**TO DO**: Reproduce what is written in the records below exactly, and leave out the images.

---

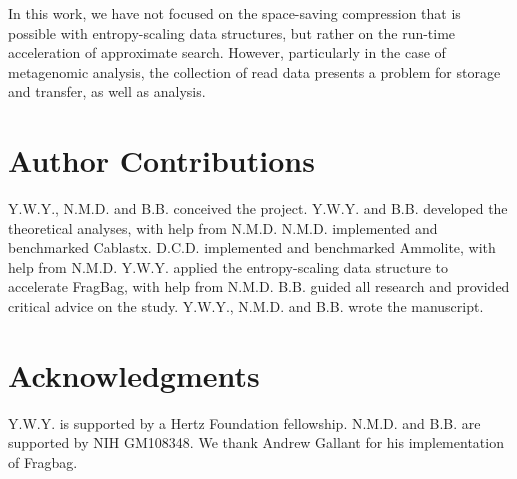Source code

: \documentclass[review,preprint,12pt]{elsarticle}
\theoremstyle{definition}
\theoremstyle{remark}
\numberwithin{equation}{section}
\begin{document}
In this work, we have not focused on the space-saving compression that is
possible with entropy-scaling data structures, but rather on the run-time
acceleration of approximate search.
However, particularly in the case of metagenomic analysis, the collection of 
read data presents a problem for storage and transfer, as well as analysis.


\section{Author Contributions}
Y.W.Y., N.M.D. and B.B. conceived the project.
Y.W.Y. and B.B. developed the theoretical analyses, with help from N.M.D.
N.M.D. implemented and benchmarked Cablastx.
D.C.D. implemented and benchmarked Ammolite, with help from N.M.D.
Y.W.Y. applied the entropy-scaling data structure to accelerate FragBag, with help from N.M.D.
B.B. guided all research and provided critical advice on the study.
Y.W.Y., N.M.D. and B.B. wrote the manuscript.

\section{Acknowledgments}
Y.W.Y. is supported by a Hertz Foundation fellowship.
N.M.D. and B.B. are supported by NIH GM108348.
We thank Andrew Gallant for his implementation of Fragbag.


%

\end{document}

---

**SOLUTION TO THIS TASK**:
Source code

: \documentclass[review,preprint,12pt]{elsarticle}
\theoremstyle{definition}
\theoremstyle{remark}
\numberwithin{equation}{section}
\begin{document}
In this work, we have not focused on the space-saving compression that is
possible with entropy-scaling data structures, but rather on the run-time
acceleration of approximate search.
However, particularly in the case of metagenomic analysis, the collection of 
read data presents a problem for storage and transfer, as well as analysis.


\section{Author Contributions}
Y.W.Y., N.M.D. and B.B. conceived the project.
Y.W.Y. and B.B. developed the theoretical analyses, with help from N.M.D.
N.M.D. implemented and benchmarked Cablastx.
D.C.D. implemented and benchmarked Ammolite, with help from N.M.D.
Y.W.Y. applied the entropy-scaling data structure to accelerate FragBag, with help from N.M.D.
B.B. guided all research and provided critical advice on the study.
Y.W.Y., N.M.D. and B.B. wrote the manuscript.

\section{Acknowledgments}
Y.W.Y. is supported by a Hertz Foundation fellowship.
N.M.D. and B.B. are supported by NIH GM108348.
We thank Andrew Gallant for his implementation of Fragbag.


%

\end{document}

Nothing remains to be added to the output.